Inside the workshop restoring our one-of-a-kind concert hall organ

A hammer coming down onto a nail held by tweezers.

Built and installed by Harrison & Harrison in 1956, our Grade II listed pipe organ is one of the finest examples of concert hall organs, having delighted audience members and musicians from around the world for over half a century.

Each organ is unique – and ours is considered one of the best and most successful Harrison & Harrison models. Notably, it is also one of very few operational concert hall organs to exist at this size.

In June 2018, Harrison & Harrison carefully removed every pipe, tube, bellow and windchest from behind the decorative screen, catalogued each item and transported the entire instrument back to Durham where it has undergone a meticulous cleaning and restoration process.

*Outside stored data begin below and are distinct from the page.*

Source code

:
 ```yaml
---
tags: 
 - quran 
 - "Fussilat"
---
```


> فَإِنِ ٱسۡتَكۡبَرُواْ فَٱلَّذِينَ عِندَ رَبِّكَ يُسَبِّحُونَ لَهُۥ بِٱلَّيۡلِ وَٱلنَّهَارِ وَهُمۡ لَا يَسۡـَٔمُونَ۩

Their organ engineers are now on site reinstalling the organ into the transformed Beacon Hall space.

Looking ahead, the organ is set to be voiced later on in 2024 – a process where the sound of the pipes are adjusted to accommodate the new space and its world-leading acoustic capabilities as part of our transformation, with its first concert likely to take place in 2025.

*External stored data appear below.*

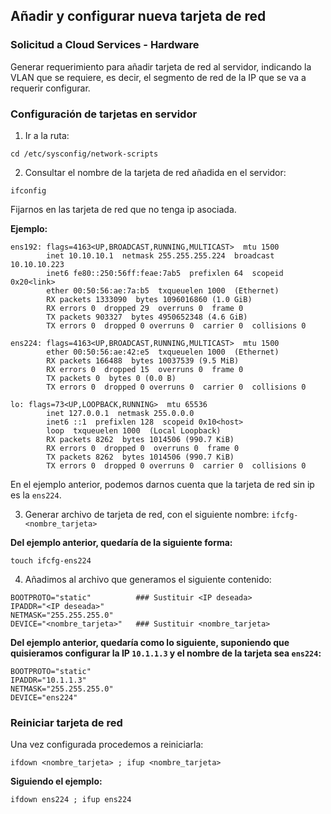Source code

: ## Añadir y configurar nueva tarjeta de red

### Solicitud a Cloud Services - Hardware

Generar requerimiento para añadir tarjeta de red al servidor, indicando la VLAN que se requiere, es decir, el segmento de red de la IP que se va a requerir configurar. 

### Configuración de tarjetas en servidor

1. Ir a la ruta: 

```
cd /etc/sysconfig/network-scripts
```

2. Consultar el nombre de la tarjeta de red añadida en el servidor: 

```
ifconfig
```

Fijarnos en las tarjeta de red que no tenga ip asociada. 

**Ejemplo:**

```
ens192: flags=4163<UP,BROADCAST,RUNNING,MULTICAST>  mtu 1500
        inet 10.10.10.1  netmask 255.255.255.224  broadcast 10.10.10.223
        inet6 fe80::250:56ff:feae:7ab5  prefixlen 64  scopeid 0x20<link>
        ether 00:50:56:ae:7a:b5  txqueuelen 1000  (Ethernet)
        RX packets 1333090  bytes 1096016860 (1.0 GiB)
        RX errors 0  dropped 29  overruns 0  frame 0
        TX packets 903327  bytes 4950652348 (4.6 GiB)
        TX errors 0  dropped 0 overruns 0  carrier 0  collisions 0

ens224: flags=4163<UP,BROADCAST,RUNNING,MULTICAST>  mtu 1500
        ether 00:50:56:ae:42:e5  txqueuelen 1000  (Ethernet)
        RX packets 166488  bytes 10037539 (9.5 MiB)
        RX errors 0  dropped 15  overruns 0  frame 0
        TX packets 0  bytes 0 (0.0 B)
        TX errors 0  dropped 0 overruns 0  carrier 0  collisions 0

lo: flags=73<UP,LOOPBACK,RUNNING>  mtu 65536
        inet 127.0.0.1  netmask 255.0.0.0
        inet6 ::1  prefixlen 128  scopeid 0x10<host>
        loop  txqueuelen 1000  (Local Loopback)
        RX packets 8262  bytes 1014506 (990.7 KiB)
        RX errors 0  dropped 0  overruns 0  frame 0
        TX packets 8262  bytes 1014506 (990.7 KiB)
        TX errors 0  dropped 0 overruns 0  carrier 0  collisions 0
```

En el ejemplo anterior, podemos darnos cuenta que la tarjeta de red sin ip es la `ens224`. 

3. Generar archivo de tarjeta de red, con el siguiente nombre: `ifcfg-<nombre_tarjeta>`

**Del ejemplo anterior, quedaría de la siguiente forma:**

```
touch ifcfg-ens224
```

4. Añadimos al archivo que generamos el siguiente contenido: 

```
BOOTPROTO="static"          ### Sustituir <IP deseada> 
IPADDR="<IP deseada>"
NETMASK="255.255.255.0"
DEVICE="<nombre_tarjeta>"   ### Sustituir <nombre_tarjeta>
```

**Del ejemplo anterior, quedaría como lo siguiente, suponiendo que quisieramos configurar la IP `10.1.1.3` y el nombre de la tarjeta sea `ens224`:** 

```
BOOTPROTO="static"
IPADDR="10.1.1.3"
NETMASK="255.255.255.0"
DEVICE="ens224"
```

### Reiniciar tarjeta de red

Una vez configurada procedemos a reiniciarla: 

```
ifdown <nombre_tarjeta> ; ifup <nombre_tarjeta>
```

**Siguiendo el ejemplo:** 

```
ifdown ens224 ; ifup ens224 
```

A organ console with keyboards.
Harrison & Harrison organ console

About the restoration project

  • When the organ was built in 1956 the instrument didn’t operate quite as the consultants intended, as modern adaptations to the concert hall building such as the lighting rig affected the sound and the way it was played. The restoration project will unlock the organ and improve the acoustics in the Beacon Hall space, creating a lighter and brighter sound.
  • Harrison & Harrison had to scrape layers of nicotine off the parts and have replaced all the felt and leather.
  • There are several thousand moving parts, for example, 1,000 pneumatic motors made by hand which they have replaced with new leather. The stops only had about 10 or 15 years of life and had been in the organ since it was installed.
  • The console has been rebuilt with new material because it was badly damaged but all the interiors are original. The console is beautiful but has an impractical mechanism. Now it has a wheeled frame so it can be moved more easily.
  • Harrison & Harrison have been conservative in their restoration work so it can be adapted in the future.
A handcrafted wooden pedalboard for an organ.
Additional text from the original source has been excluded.